"The Queue" and Other Short Stories Metaphors and Similes

"The Queue" and Other Short Stories Metaphors and Similes

The Cycle of Poverty

A substantial percentage of the work of this author is concerned with portraying how living in a poverty is a cyclical thing almost impossible to work one’s way out of. The comprehensive aspects of this cycle are extensive and touch upon many daily components of life. The ending of “All on a Summer’s Night” becomes a metaphor applicable to any number of other individual stories:

“And the harsh inexorable day loomed ahead like a huge monster, bigger than the sun. Stark and merciless, awaiting, threatening, his eyes spitting fire as we approached, awed and quivering, knowing full well there was no escape.”

Darkness

Darkness is the unofficial metaphor of post-19th century literature. Once you start noticing it, it is impossible to escape. Authors absolute love to engage the idea of darkness metaphorically and, of course, Idris is no different. He even commences the story “House of Flesh” by engaging this metaphor twice…and then repeats the exact same imagery verbatim near the end of the story all over again:

The ring, beside the light. Silence prevails, ears cannot see. In silence, the finger sneaks. It puts on the ring.

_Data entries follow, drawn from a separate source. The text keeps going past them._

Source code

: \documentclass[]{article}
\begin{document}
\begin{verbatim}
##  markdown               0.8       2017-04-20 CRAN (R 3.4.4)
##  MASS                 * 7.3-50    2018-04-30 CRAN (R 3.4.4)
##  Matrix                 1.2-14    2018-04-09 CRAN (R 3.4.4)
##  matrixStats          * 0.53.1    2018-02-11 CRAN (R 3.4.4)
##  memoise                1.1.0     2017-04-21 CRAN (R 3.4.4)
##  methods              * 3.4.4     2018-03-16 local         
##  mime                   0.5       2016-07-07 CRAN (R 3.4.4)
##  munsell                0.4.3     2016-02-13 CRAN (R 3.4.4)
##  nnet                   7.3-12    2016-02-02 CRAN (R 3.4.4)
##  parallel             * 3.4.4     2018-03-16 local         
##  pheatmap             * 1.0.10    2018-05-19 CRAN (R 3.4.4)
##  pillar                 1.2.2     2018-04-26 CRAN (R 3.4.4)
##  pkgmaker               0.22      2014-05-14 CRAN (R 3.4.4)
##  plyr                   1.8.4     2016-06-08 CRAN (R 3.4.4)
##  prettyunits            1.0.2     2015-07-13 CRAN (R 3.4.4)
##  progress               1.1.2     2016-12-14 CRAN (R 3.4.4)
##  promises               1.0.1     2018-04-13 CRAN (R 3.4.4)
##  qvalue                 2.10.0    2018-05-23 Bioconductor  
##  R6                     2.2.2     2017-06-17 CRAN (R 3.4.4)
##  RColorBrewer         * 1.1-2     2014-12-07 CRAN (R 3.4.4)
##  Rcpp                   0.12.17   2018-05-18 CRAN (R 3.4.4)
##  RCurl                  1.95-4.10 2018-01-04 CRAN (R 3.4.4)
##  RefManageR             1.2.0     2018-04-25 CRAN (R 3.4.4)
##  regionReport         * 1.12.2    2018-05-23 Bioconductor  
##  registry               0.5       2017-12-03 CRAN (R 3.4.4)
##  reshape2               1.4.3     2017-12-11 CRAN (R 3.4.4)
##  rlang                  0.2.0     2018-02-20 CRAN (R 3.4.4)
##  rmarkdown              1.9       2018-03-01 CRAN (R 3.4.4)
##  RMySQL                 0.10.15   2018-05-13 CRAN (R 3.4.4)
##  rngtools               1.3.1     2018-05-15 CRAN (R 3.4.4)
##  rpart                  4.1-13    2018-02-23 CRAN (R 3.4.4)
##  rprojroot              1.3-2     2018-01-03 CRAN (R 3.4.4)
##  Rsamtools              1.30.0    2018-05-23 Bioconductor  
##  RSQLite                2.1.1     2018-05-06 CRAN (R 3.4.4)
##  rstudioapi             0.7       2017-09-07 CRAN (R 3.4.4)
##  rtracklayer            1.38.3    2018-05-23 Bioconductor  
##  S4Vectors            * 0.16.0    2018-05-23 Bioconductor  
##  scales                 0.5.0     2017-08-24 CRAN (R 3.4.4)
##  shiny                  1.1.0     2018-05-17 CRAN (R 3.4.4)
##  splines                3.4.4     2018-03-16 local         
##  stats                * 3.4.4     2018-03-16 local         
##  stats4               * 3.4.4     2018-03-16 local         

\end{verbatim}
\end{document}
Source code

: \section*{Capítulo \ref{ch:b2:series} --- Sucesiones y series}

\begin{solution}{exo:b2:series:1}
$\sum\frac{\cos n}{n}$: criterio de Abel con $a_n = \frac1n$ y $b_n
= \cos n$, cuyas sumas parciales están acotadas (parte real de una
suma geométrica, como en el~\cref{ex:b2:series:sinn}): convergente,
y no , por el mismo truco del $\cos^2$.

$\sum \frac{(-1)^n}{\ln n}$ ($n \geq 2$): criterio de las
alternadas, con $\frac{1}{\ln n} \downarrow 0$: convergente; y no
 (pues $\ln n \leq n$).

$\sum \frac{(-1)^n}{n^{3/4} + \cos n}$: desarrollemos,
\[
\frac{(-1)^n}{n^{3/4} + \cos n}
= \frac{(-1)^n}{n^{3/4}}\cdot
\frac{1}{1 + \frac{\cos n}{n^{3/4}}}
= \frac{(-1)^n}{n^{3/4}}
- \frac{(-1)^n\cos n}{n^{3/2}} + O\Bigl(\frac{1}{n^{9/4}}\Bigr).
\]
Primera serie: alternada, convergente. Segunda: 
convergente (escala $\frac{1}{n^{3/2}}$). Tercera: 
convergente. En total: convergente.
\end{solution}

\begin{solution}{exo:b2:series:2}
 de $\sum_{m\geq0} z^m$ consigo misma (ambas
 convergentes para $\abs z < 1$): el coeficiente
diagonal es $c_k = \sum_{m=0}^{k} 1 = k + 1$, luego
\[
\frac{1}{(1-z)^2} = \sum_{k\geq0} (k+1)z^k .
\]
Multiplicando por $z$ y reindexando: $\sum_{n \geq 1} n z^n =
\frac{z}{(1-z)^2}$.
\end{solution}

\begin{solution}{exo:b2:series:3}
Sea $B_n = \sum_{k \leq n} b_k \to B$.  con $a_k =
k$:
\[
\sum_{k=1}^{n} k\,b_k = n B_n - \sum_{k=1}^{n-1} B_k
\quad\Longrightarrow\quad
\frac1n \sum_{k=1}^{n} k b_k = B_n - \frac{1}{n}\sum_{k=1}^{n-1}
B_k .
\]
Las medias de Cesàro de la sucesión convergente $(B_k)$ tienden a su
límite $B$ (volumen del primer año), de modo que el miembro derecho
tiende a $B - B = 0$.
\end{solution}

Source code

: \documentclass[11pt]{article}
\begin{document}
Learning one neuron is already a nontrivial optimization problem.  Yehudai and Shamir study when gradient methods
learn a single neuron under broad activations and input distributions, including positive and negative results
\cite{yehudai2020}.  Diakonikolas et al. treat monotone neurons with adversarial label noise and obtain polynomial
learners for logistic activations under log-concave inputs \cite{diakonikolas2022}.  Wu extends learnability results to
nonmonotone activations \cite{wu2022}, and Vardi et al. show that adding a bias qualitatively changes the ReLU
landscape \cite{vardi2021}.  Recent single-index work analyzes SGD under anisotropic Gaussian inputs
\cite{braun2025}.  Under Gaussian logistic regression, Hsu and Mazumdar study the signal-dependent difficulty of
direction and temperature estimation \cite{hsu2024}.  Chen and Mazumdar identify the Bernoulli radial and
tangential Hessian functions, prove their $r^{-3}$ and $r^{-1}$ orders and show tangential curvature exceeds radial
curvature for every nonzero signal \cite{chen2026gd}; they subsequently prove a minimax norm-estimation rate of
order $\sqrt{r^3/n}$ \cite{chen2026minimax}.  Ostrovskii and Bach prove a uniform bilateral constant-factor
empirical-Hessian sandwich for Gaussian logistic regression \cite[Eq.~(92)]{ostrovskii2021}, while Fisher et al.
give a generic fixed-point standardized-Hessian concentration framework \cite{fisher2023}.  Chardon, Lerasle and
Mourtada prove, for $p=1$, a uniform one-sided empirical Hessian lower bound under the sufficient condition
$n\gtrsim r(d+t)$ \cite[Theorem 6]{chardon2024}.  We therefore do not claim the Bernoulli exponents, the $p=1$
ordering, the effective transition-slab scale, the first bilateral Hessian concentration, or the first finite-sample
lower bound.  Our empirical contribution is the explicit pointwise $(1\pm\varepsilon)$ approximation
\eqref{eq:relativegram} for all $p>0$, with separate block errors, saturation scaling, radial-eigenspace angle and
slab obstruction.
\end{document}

In silence, the light is extinguished.

Darkness consumes all.

In darkness, eyes cannot see.

“Hard Up”

"Hard Up” is an example of how an entire story can serve as a metaphor as concise as a single example found within the text. The narrative tells the sad parable of a man named Abdou who begins from a point of upward mobility as a cook only to inexorably “work his way” downward. This trek takes him from cook to doorman to hawking produce on the streets until finally he is forced to literally sell his own blood in order to survive only to eventually have even that opportunity taken from him when he develops anemia. It is a tactical assault upon the exploitative nature of capitalism to metaphorically require the blood of its workers to keep functioning.

Character Description

Most of the stories of this author rely upon character more than the mechanics of plot. As a result, character description is particularly pervasive, ranging from the direct to the more oblique. An example of a more straightforward simile can be found in the story “The Caller in the Night.”

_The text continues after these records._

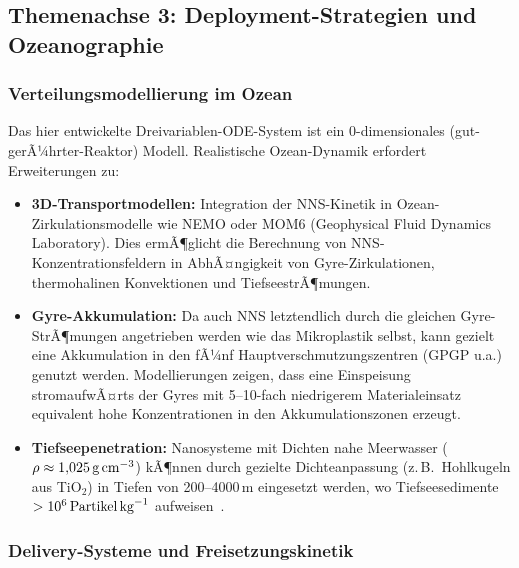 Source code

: ﻿\documentclass[12pt,a4paper]{article}
\theoremstyle{definition}
\theoremstyle{remark}
\begin{document}
\subsection{Themenachse 3: Deployment-Strategien und Ozeanographie}

\subsubsection{Verteilungsmodellierung im Ozean}

Das hier entwickelte Dreivariablen-ODE-System ist ein 0-dimensionales
(gut-gerÃ¼hrter-Reaktor) Modell. Realistische Ozean-Dynamik erfordert
Erweiterungen zu:

\begin{itemize}
  \item \textbf{3D-Transportmodellen:} Integration der NNS-Kinetik in
        Ozean-Zirkulationsmodelle wie NEMO oder MOM6 (Geophysical Fluid
        Dynamics Laboratory). Dies ermÃ¶glicht die Berechnung von
        NNS-Konzentrationsfeldern in AbhÃ¤ngigkeit von Gyre-Zirkulationen,
        thermohalinen Konvektionen und TiefseestrÃ¶mungen.
  \item \textbf{Gyre-Akkumulation:} Da auch NNS letztendlich durch die gleichen
        Gyre-StrÃ¶mungen angetrieben werden wie das Mikroplastik selbst,
        kann gezielt eine Akkumulation in den fÃ¼nf Hauptverschmutzungszentren
        (GPGP u.a.) genutzt werden. Modellierungen zeigen, dass eine
        Einspeisung stromaufwÃ¤rts der Gyres mit 5--10-fach niedrigerem
        Materialeinsatz equivalent hohe Konzentrationen in den Akkumulationszonen
        erzeugt.
  \item \textbf{Tiefseepenetration:} Nano\-systeme mit Dichten nahe Meerwasser
        ($\rho \approx 1{,}025\,\text{g\,cm}^{-3}$) kÃ¶nnen durch gezielte
        Dichteanpassung (z.\,B.\ Hohlkugeln aus TiO$_2$) in Tiefen von
        200--4000\,m eingesetzt werden, wo Tiefseesedimente
        $> 10^6\,\text{Partikel\,kg}^{-1}$ aufweisen~\cite{peng2018microplastics}.
\end{itemize}

\subsubsection{Delivery-Systeme und Freisetzungskinetik}
\end{document}
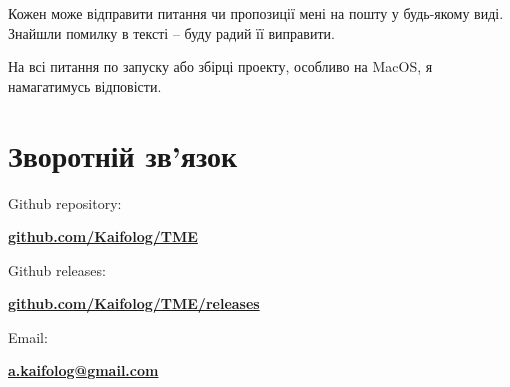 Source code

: \documentclass[oneside,final,14pt]{extreport}
\begin{document}
Кожен може відправити питання чи пропозиції мені на пошту у будь-якому виді. Знайшли помилку в тексті -- буду радий її виправити.

На всі питання по запуску або збірці проекту, особливо на MacOS, я намагатимусь відповісти.

\section*{Зворотній зв'язок}
Github repository:

{\bfseries \href{https://github.com/Kaifolog/TME}{github.com/Kaifolog/TME}}

Github releases:

{\bfseries \href{https://github.com/Kaifolog/TME/releases}{github.com/Kaifolog/TME/releases}}

Email:

{\bfseries \href{mailto:a.kaifolog@gmail.com}{a.kaifolog@gmail.com}}
\end{document}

His skin was the color of dust and he was so fearfully huge that people called him the Sphinx.

Symbolic Character Descriptions

An example of the less straightforward type of character description is on display in “The Dregs of the City.” This extract reveals the stark divergence from that in the previous example as it moves away from the more concrete comparisons offered by the simile into the more symbolic realm of pure metaphor:

The old lean on the young, the children lead the blind, and the walls support the sick. All are strung together like the beads of a rosary. One spirit inhabiting many bodies. Time does not exist. The child suckling at its mother breast is the same one who crawls on the garbage heaps, and the same one girt with talismans against the evil eye.